In addition to the health and financial crisis caused by the new coronavirus (COVID-19), there are the risks related to food, social and economic crises that are likely to worsen the situation in the most fragile regions of the world that are already faced with climatic shocks, the depletion of natural resources and poverty.
At the crossroads between the African, Asian and European continents, the Mediterranean is one of the epicentres of this new pandemic. It is suffering significant casualties and the socio-economical repercussions are likely to be colossal.
This situation will have a great impact on millions of households, particularly those making a living in the omnipresent informal sector in cities but also in rural agglomerations. The most vulnerable groups including small farmers, pastoralists and fishermen could be faced with reduced access to their land, livestock or fishing tools, with important consequences on the demand and supply of food products.
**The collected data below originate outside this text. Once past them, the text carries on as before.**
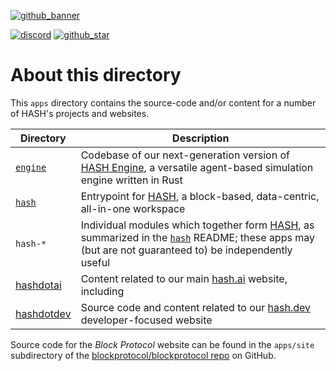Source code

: [github_banner]: https://hash.dev/?utm_medium=organic&utm_source=github_readme_hash-repo_apps
[github_star]: https://github.com/hashintel/hash/tree/main/apps#
[discord]: https://hash.ai/discord?utm_medium=organic&utm_source=github_readme_hash-repo_apps
[hash engine]: https://hash.ai/platform/engine
[hash.ai]: https://hash.ai/
[hash.dev]: https://hash.dev/

[![github_banner](https://hash.ai/cdn-cgi/imagedelivery/EipKtqu98OotgfhvKf6Eew/01e2b813-d046-4b70-cc4e-eb2f1ead6900/github)][github_banner]

[![discord](https://img.shields.io/discord/840573247803097118)][discord] [![github_star](https://img.shields.io/github/stars/hashintel/hash?label=Star%20on%20GitHub&style=social)][github_star]

# About this directory

This `apps` directory contains the source-code and/or content for a number of HASH's projects and websites.

| Directory                | Description                                                                                                                                                                                  |
| ------------------------ | -------------------------------------------------------------------------------------------------------------------------------------------------------------------------------------------- |
| [`engine`](engine)       | Codebase of our next-generation version of [HASH Engine], a versatile agent-based simulation engine written in Rust                                                                          |
| [`hash`](hash)           | Entrypoint for [HASH](https://hash.ai/platform/hash), a block-based, data-centric, all-in-one workspace                                                                                      |
| `hash-*`                 | Individual modules which together form [HASH](https://hash.ai/platform/hash), as summarized in the [`hash`](hash) README; these apps may (but are not guaranteed to) be independently useful |
| [hashdotai](hashdotai)   | Content related to our main [hash.ai] website, including                                                                                                                                                |
| [hashdotdev](hashdotdev) | Source code and content related to our [hash.dev] developer-focused website                                                                                                                  |

Source code for the _Block Protocol_ website can be found in the `apps/site` subdirectory of the [blockprotocol/blockprotocol repo](https://github.com/blockprotocol/blockprotocol/tree/main/apps/site) on GitHub.
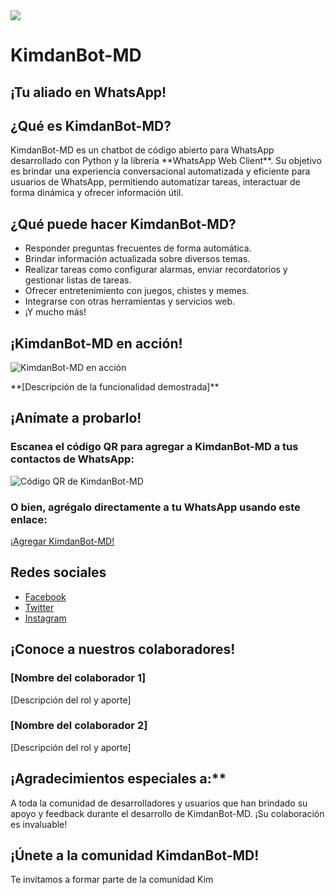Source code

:<img src="https://user-images.githubusercontent.com/73097560/115834477-dbab4500-a447-11eb-908a-139a6edaec5c.gif">

# KimdanBot-MD
## ¡Tu aliado en WhatsApp!
   <main>
        <section id="descripcion">
            <h2>¿Qué es KimdanBot-MD?</h2>
            <p>KimdanBot-MD es un chatbot de código abierto para WhatsApp desarrollado con Python y la librería **WhatsApp Web Client**. Su objetivo es brindar una experiencia conversacional automatizada y eficiente para usuarios de WhatsApp, permitiendo automatizar tareas, interactuar de forma dinámica y ofrecer información útil.</p>
        </section>
        <section id="funcionalidades">
            <h2>¿Qué puede hacer KimdanBot-MD?</h2>
            <ul>
                <li>Responder preguntas frecuentes de forma automática.</li>
                <li>Brindar información actualizada sobre diversos temas.</li>
                <li>Realizar tareas como configurar alarmas, enviar recordatorios y gestionar listas de tareas.</li>
                <li>Ofrecer entretenimiento con juegos, chistes y memes.</li>
                <li>Integrarse con otras herramientas y servicios web.</li>
                <li>¡Y mucho más!</li>
            </ul>
        </section>
        <section id="demo">
            <h2>¡KimdanBot-MD en acción!</h2>
            <div class="demo-container">
                <img src="placeholder.jpg" alt="KimdanBot-MD en acción">
                <p>**[Descripción de la funcionalidad demostrada]**</p>
            </div>
        </section>
        <section id="agregar">
            <h2>¡Anímate a probarlo!</h2>
            <div class="agregar-container">
                <h3>Escanea el código QR para agregar a KimdanBot-MD a tus contactos de WhatsApp:</h3>
                <img src="qr-code.png" alt="Código QR de KimdanBot-MD">
                <h3>O bien, agrégalo directamente a tu WhatsApp usando este enlace:</h3>
                <a href="https://wa.me/573123456789">¡Agregar KimdanBot-MD!</a>
            </div>
        </section>
        <section id="redes-sociales">
            <h2>Redes sociales</h2>
            <ul class="redes-sociales-list">
                <li><a href="https://www.facebook.com/kymdanamerica/"><i class="fab fa-facebook-f"></i> Facebook</a></li>
                <li><a href="https://twitter.com/kimdanbotmd"><i class="fab fa-twitter"></i> Twitter</a></li>
                <li><a href="https://www.instagram.com/kimdanbotmd/"><i class="fab fa-instagram"></i> Instagram</a></li>
            </ul>
        </section>
        <section id="colaboradores">
            <h2>¡Conoce a nuestros colaboradores!</h2>
            <div class="colaboradores-container">
                <div class="colaborador">
                    <h3>[Nombre del colaborador 1]</h3>
                    <p>[Descripción del rol y aporte]</p>
                </div>
                <div class="colaborador">
                    <h3>[Nombre del colaborador 2]</h3>
                    <p>[Descripción del rol y aporte]</p>
                </div>
                </div>
        </section>
        <section id="agradecimientos">
            <h2>¡Agradecimientos especiales a:**</h2>
            <p>A toda la comunidad de desarrolladores y usuarios que han brindado su apoyo y feedback durante el desarrollo de KimdanBot-MD. ¡Su colaboración es invaluable!</p>
        </section>
        <section id="comunidad">
            <h2>¡Únete a la comunidad KimdanBot-MD!</h2>
            <div class="comunidad-container">
                <p>Te invitamos a formar parte de la comunidad Kim
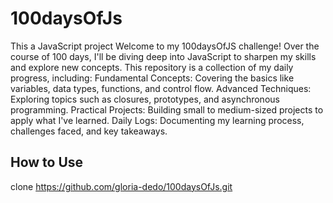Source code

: # 100daysOfJs
This a JavaScript project
Welcome to my 100daysOfJS challenge! Over the course of 100 days, I'll be diving deep into JavaScript to sharpen my skills and explore new concepts. This repository is a collection of my daily progress, including:
Fundamental Concepts: Covering the basics like variables, data types, functions, and control flow.
Advanced Techniques: Exploring topics such as closures, prototypes, and asynchronous programming.
Practical Projects: Building small to medium-sized projects to apply what I've learned.
Daily Logs: Documenting my learning process, challenges faced, and key takeaways.

## How to Use
clone 
https://github.com/gloria-dedo/100daysOfJs.git
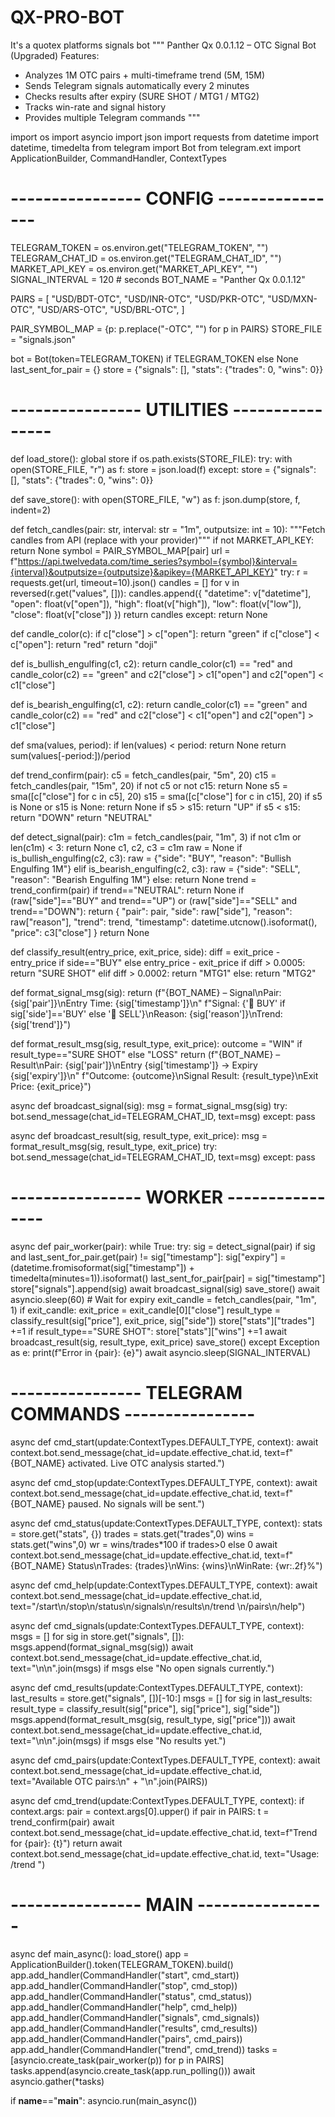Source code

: # QX-PRO-BOT
It's a quotex platforms signals bot
"""
Panther Qx 0.0.1.12 – OTC Signal Bot (Upgraded)
Features:
- Analyzes 1M OTC pairs + multi-timeframe trend (5M, 15M)
- Sends Telegram signals automatically every 2 minutes
- Checks results after expiry (SURE SHOT / MTG1 / MTG2)
- Tracks win-rate and signal history
- Provides multiple Telegram commands
"""

import os
import asyncio
import json
import requests
from datetime import datetime, timedelta
from telegram import Bot
from telegram.ext import ApplicationBuilder, CommandHandler, ContextTypes

# ---------------- CONFIG ----------------
TELEGRAM_TOKEN = os.environ.get("TELEGRAM_TOKEN", "")
TELEGRAM_CHAT_ID = os.environ.get("TELEGRAM_CHAT_ID", "")
MARKET_API_KEY = os.environ.get("MARKET_API_KEY", "")
SIGNAL_INTERVAL = 120  # seconds
BOT_NAME = "Panther Qx 0.0.1.12"

PAIRS = [
    "USD/BDT-OTC",
    "USD/INR-OTC",
    "USD/PKR-OTC",
    "USD/MXN-OTC",
    "USD/ARS-OTC",
    "USD/BRL-OTC",
]

PAIR_SYMBOL_MAP = {p: p.replace("-OTC", "") for p in PAIRS}
STORE_FILE = "signals.json"

bot = Bot(token=TELEGRAM_TOKEN) if TELEGRAM_TOKEN else None
last_sent_for_pair = {}
store = {"signals": [], "stats": {"trades": 0, "wins": 0}}

# ---------------- UTILITIES ----------------
def load_store():
    global store
    if os.path.exists(STORE_FILE):
        try:
            with open(STORE_FILE, "r") as f:
                store = json.load(f)
        except:
            store = {"signals": [], "stats": {"trades": 0, "wins": 0}}

def save_store():
    with open(STORE_FILE, "w") as f:
        json.dump(store, f, indent=2)

def fetch_candles(pair: str, interval: str = "1m", outputsize: int = 10):
    """Fetch candles from API (replace with your provider)"""
    if not MARKET_API_KEY:
        return None
    symbol = PAIR_SYMBOL_MAP[pair]
    url = f"https://api.twelvedata.com/time_series?symbol={symbol}&interval={interval}&outputsize={outputsize}&apikey={MARKET_API_KEY}"
    try:
        r = requests.get(url, timeout=10).json()
        candles = []
        for v in reversed(r.get("values", [])):
            candles.append({
                "datetime": v["datetime"],
                "open": float(v["open"]),
                "high": float(v["high"]),
                "low": float(v["low"]),
                "close": float(v["close"])
            })
        return candles
    except:
        return None

def candle_color(c):
    if c["close"] > c["open"]:
        return "green"
    if c["close"] < c["open"]:
        return "red"
    return "doji"

def is_bullish_engulfing(c1, c2):
    return candle_color(c1) == "red" and candle_color(c2) == "green" and c2["close"] > c1["open"] and c2["open"] < c1["close"]

def is_bearish_engulfing(c1, c2):
    return candle_color(c1) == "green" and candle_color(c2) == "red" and c2["close"] < c1["open"] and c2["open"] > c1["close"]

def sma(values, period):
    if len(values) < period:
        return None
    return sum(values[-period:])/period

def trend_confirm(pair):
    c5 = fetch_candles(pair, "5m", 20)
    c15 = fetch_candles(pair, "15m", 20)
    if not c5 or not c15: return None
    s5 = sma([c["close"] for c in c5], 20)
    s15 = sma([c["close"] for c in c15], 20)
    if s5 is None or s15 is None: return None
    if s5 > s15: return "UP"
    if s5 < s15: return "DOWN"
    return "NEUTRAL"

def detect_signal(pair):
    c1m = fetch_candles(pair, "1m", 3)
    if not c1m or len(c1m) < 3: return None
    c1, c2, c3 = c1m
    raw = None
    if is_bullish_engulfing(c2, c3):
        raw = {"side": "BUY", "reason": "Bullish Engulfing 1M"}
    elif is_bearish_engulfing(c2, c3):
        raw = {"side": "SELL", "reason": "Bearish Engulfing 1M"}
    else:
        return None
    trend = trend_confirm(pair)
    if trend=="NEUTRAL": return None
    if (raw["side"]=="BUY" and trend=="UP") or (raw["side"]=="SELL" and trend=="DOWN"):
        return {
            "pair": pair,
            "side": raw["side"],
            "reason": raw["reason"],
            "trend": trend,
            "timestamp": datetime.utcnow().isoformat(),
            "price": c3["close"]
        }
    return None

def classify_result(entry_price, exit_price, side):
    diff = exit_price - entry_price if side=="BUY" else entry_price - exit_price
    if diff > 0.0005: return "SURE SHOT"
    elif diff > 0.0002: return "MTG1"
    else: return "MTG2"

def format_signal_msg(sig):
    return (f"{BOT_NAME} – Signal\nPair: {sig['pair']}\nEntry Time: {sig['timestamp']}\n"
            f"Signal: {'🔼 BUY' if sig['side']=='BUY' else '🔻 SELL'}\nReason: {sig['reason']}\nTrend: {sig['trend']}")

def format_result_msg(sig, result_type, exit_price):
    outcome = "WIN" if result_type=="SURE SHOT" else "LOSS"
    return (f"{BOT_NAME} – Result\nPair: {sig['pair']}\nEntry {sig['timestamp']} → Expiry {sig['expiry']}\n"
            f"Outcome: {outcome}\nSignal Result: {result_type}\nExit Price: {exit_price}")

async def broadcast_signal(sig):
    msg = format_signal_msg(sig)
    try:
        bot.send_message(chat_id=TELEGRAM_CHAT_ID, text=msg)
    except:
        pass

async def broadcast_result(sig, result_type, exit_price):
    msg = format_result_msg(sig, result_type, exit_price)
    try:
        bot.send_message(chat_id=TELEGRAM_CHAT_ID, text=msg)
    except:
        pass

# ---------------- WORKER ----------------
async def pair_worker(pair):
    while True:
        try:
            sig = detect_signal(pair)
            if sig and last_sent_for_pair.get(pair) != sig["timestamp"]:
                sig["expiry"] = (datetime.fromisoformat(sig["timestamp"]) + timedelta(minutes=1)).isoformat()
                last_sent_for_pair[pair] = sig["timestamp"]
                store["signals"].append(sig)
                await broadcast_signal(sig)
                save_store()
                await asyncio.sleep(60)  # Wait for expiry
                exit_candle = fetch_candles(pair, "1m", 1)
                if exit_candle:
                    exit_price = exit_candle[0]["close"]
                    result_type = classify_result(sig["price"], exit_price, sig["side"])
                    store["stats"]["trades"] +=1
                    if result_type=="SURE SHOT":
                        store["stats"]["wins"] +=1
                    await broadcast_result(sig, result_type, exit_price)
                    save_store()
        except Exception as e:
            print(f"Error in {pair}: {e}")
        await asyncio.sleep(SIGNAL_INTERVAL)

# ---------------- TELEGRAM COMMANDS ----------------
async def cmd_start(update:ContextTypes.DEFAULT_TYPE, context):
    await context.bot.send_message(chat_id=update.effective_chat.id,
                                   text=f"{BOT_NAME} activated. Live OTC analysis started.")

async def cmd_stop(update:ContextTypes.DEFAULT_TYPE, context):
    await context.bot.send_message(chat_id=update.effective_chat.id,
                                   text=f"{BOT_NAME} paused. No signals will be sent.")

async def cmd_status(update:ContextTypes.DEFAULT_TYPE, context):
    stats = store.get("stats", {})
    trades = stats.get("trades",0)
    wins = stats.get("wins",0)
    wr = wins/trades*100 if trades>0 else 0
    await context.bot.send_message(chat_id=update.effective_chat.id,
                                   text=f"{BOT_NAME} Status\nTrades: {trades}\nWins: {wins}\nWinRate: {wr:.2f}%")

async def cmd_help(update:ContextTypes.DEFAULT_TYPE, context):
    await context.bot.send_message(chat_id=update.effective_chat.id,
                                   text="/start\n/stop\n/status\n/signals\n/results\n/trend <PAIR>\n/pairs\n/help")

async def cmd_signals(update:ContextTypes.DEFAULT_TYPE, context):
    msgs = []
    for sig in store.get("signals", []):
        msgs.append(format_signal_msg(sig))
    await context.bot.send_message(chat_id=update.effective_chat.id,
                                   text="\n\n".join(msgs) if msgs else "No open signals currently.")

async def cmd_results(update:ContextTypes.DEFAULT_TYPE, context):
    last_results = store.get("signals", [])[-10:]
    msgs = []
    for sig in last_results:
        result_type = classify_result(sig["price"], sig["price"], sig["side"])
        msgs.append(format_result_msg(sig, result_type, sig["price"]))
    await context.bot.send_message(chat_id=update.effective_chat.id,
                                   text="\n\n".join(msgs) if msgs else "No results yet.")

async def cmd_pairs(update:ContextTypes.DEFAULT_TYPE, context):
    await context.bot.send_message(chat_id=update.effective_chat.id,
                                   text="Available OTC pairs:\n" + "\n".join(PAIRS))

async def cmd_trend(update:ContextTypes.DEFAULT_TYPE, context):
    if context.args:
        pair = context.args[0].upper()
        if pair in PAIRS:
            t = trend_confirm(pair)
            await context.bot.send_message(chat_id=update.effective_chat.id,
                                           text=f"Trend for {pair}: {t}")
            return
    await context.bot.send_message(chat_id=update.effective_chat.id,
                                   text="Usage: /trend <PAIR>")

# ---------------- MAIN ----------------
async def main_async():
    load_store()
    app = ApplicationBuilder().token(TELEGRAM_TOKEN).build()
    app.add_handler(CommandHandler("start", cmd_start))
    app.add_handler(CommandHandler("stop", cmd_stop))
    app.add_handler(CommandHandler("status", cmd_status))
    app.add_handler(CommandHandler("help", cmd_help))
    app.add_handler(CommandHandler("signals", cmd_signals))
    app.add_handler(CommandHandler("results", cmd_results))
    app.add_handler(CommandHandler("pairs", cmd_pairs))
    app.add_handler(CommandHandler("trend", cmd_trend))
    tasks = [asyncio.create_task(pair_worker(p)) for p in PAIRS]
    tasks.append(asyncio.create_task(app.run_polling()))
    await asyncio.gather(*tasks)

if __name__=="__main__":
    asyncio.run(main_async())
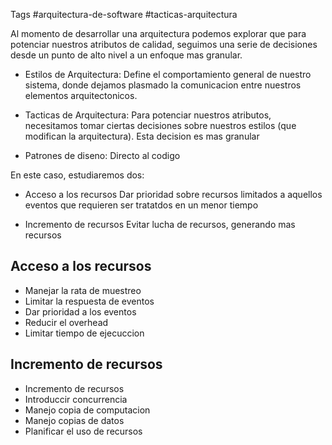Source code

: Tags #arquitectura-de-software #tacticas-arquitectura

Al momento de desarrollar una arquitectura podemos explorar que para potenciar nuestros atributos de calidad, seguimos una serie de decisiones desde un punto de alto nivel a un enfoque mas granular.

- Estilos de Arquitectura: Define el comportamiento general de nuestro sistema, donde dejamos plasmado la comunicacion entre nuestros elementos arquitectonicos.

- Tacticas de Arquitectura: Para potenciar nuestros atributos, necesitamos tomar ciertas decisiones sobre nuestros estilos (que modifican la arquitectura). Esta decision es mas granular 

- Patrones de diseno: Directo al codigo


En este caso, estudiaremos dos:

- Acceso a los recursos
	Dar prioridad sobre recursos limitados a aquellos eventos que requieren ser tratatdos en un menor tiempo

- Incremento de recursos
	Evitar lucha de recursos, generando mas recursos 

## Acceso a los recursos 

- Manejar la rata de muestreo
- Limitar la respuesta de eventos
- Dar prioridad a los eventos 
- Reducir el overhead
- Limitar tiempo de ejecuccion

## Incremento de recursos

- Incremento de recursos
- Introduccir concurrencia 
- Manejo copia de computacion
- Manejo copias de datos 
- Planificar el uso de recursos

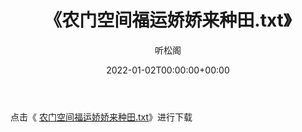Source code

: ﻿---
title:  《农门空间福运娇娇来种田.txt》
date:   2022-01-02T00:00:00+00:00
author: 听松阁
layout: post
permalink: /农门空间福运娇娇来种田/
categories: 小说
tags: [小说]
---

点击《 [农门空间福运娇娇来种田.txt](http://img.660000.xyz/bookstukust/book/bntxt/10/农门空间福运娇娇来种田.txt)》进行下载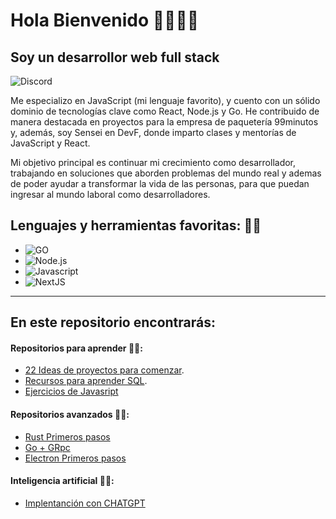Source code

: # Hola Bienvenido 👋🏼🖖🏼

## Soy un desarrollor web full stack
![Discord](https://img.shields.io/discord/718518515279069316?style=social&label=Discord&logo=discord)

Me especializo en JavaScript (mi lenguaje favorito), y cuento con un sólido dominio de tecnologías clave como React, Node.js y Go. He contribuido de manera destacada en proyectos para la empresa de paquetería 99minutos y, además, soy Sensei en DevF, donde imparto clases y mentorías de JavaScript y React.

Mi objetivo principal es continuar mi crecimiento como desarrollador, trabajando en soluciones que aborden problemas del mundo real y ademas de poder ayudar a transformar la vida de las personas, para que puedan ingresar al mundo laboral como desarrolladores.


## Lenguajes y herramientas favoritas: 🔩🔩 
- ![GO](https://img.shields.io/badge/GO-00ADD8?style=for-the-badge&logo=go&logoColor=white&labelColor=101010)
- ![Node.js](https://img.shields.io/badge/Node.js-339933?style=for-the-badge&logo=node.js&logoColor=white&labelColor=101010)
- ![Javascript](https://img.shields.io/badge/JavaScript-F7DF1E?style=for-the-badge&logo=javascript&logoColor=white&labelColor=101010)
- ![NextJS](https://img.shields.io/badge/NextJS-000000?style=for-the-badge&logo=next.js&logoColor=white&labelColor=101010)

- - -

## En este repositorio encontrarás:

#### Repositorios para aprender 🦉🦉:

- [22  Ideas de proyectos para comenzar](https://github.com/cchavezmx/3-WEB-PROTALENTO).
- [Recursos para aprender SQL](https://github.com/cchavezmx/Aprendiendo-SQL).
- [Ejercicios de Javasript](https://github.com/cchavezmx/JAVASCRIPT---EJERCICIOS)


#### Repositorios avanzados 🦾🦾:
- [Rust Primeros pasos](https://github.com/cchavezmx/Rust---101)
- [Go + GRpc](https://github.com/cchavezmx?tab=repositories&q=go&type=&language=&sort=)
- [Electron Primeros pasos](https://github.com/cchavezmx?tab=repositories&q=electron&type=&language=&sort=)

#### Inteligencia artificial 🧠🧠:
- [Implentanción con CHATGPT](https://github.com/cchavezmx/code-mirror)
They will also face difficulties in accessing markets to sell their products of buy seeds or other basic goods.
With a deficit in access to essential goods and services such as hospital equipment, water that is crucial for disinfection, or even the Internet to keep informed of the evolution of the pandemic and protection measures, the situation of rural and agricultural areas, that already suffer from isolation, can worsen considerably.
As a major Mediterranean actor in the fields of training, research, agricultural cooperation, rural development and regional dialogue since 1962, the CIHEAM is fully aware of the extent to which the future of the region relies on the capacity of countries to strengthen their cooperation in priority areas that are today revealed by the pandemic.
Indeed, the end of the COVID-19 crises and confinement will in no way mean the end of the other crises.
This will be the time to review development models and strengthen cooperation, in favour of a Mediterranean based on resilient and united food systems.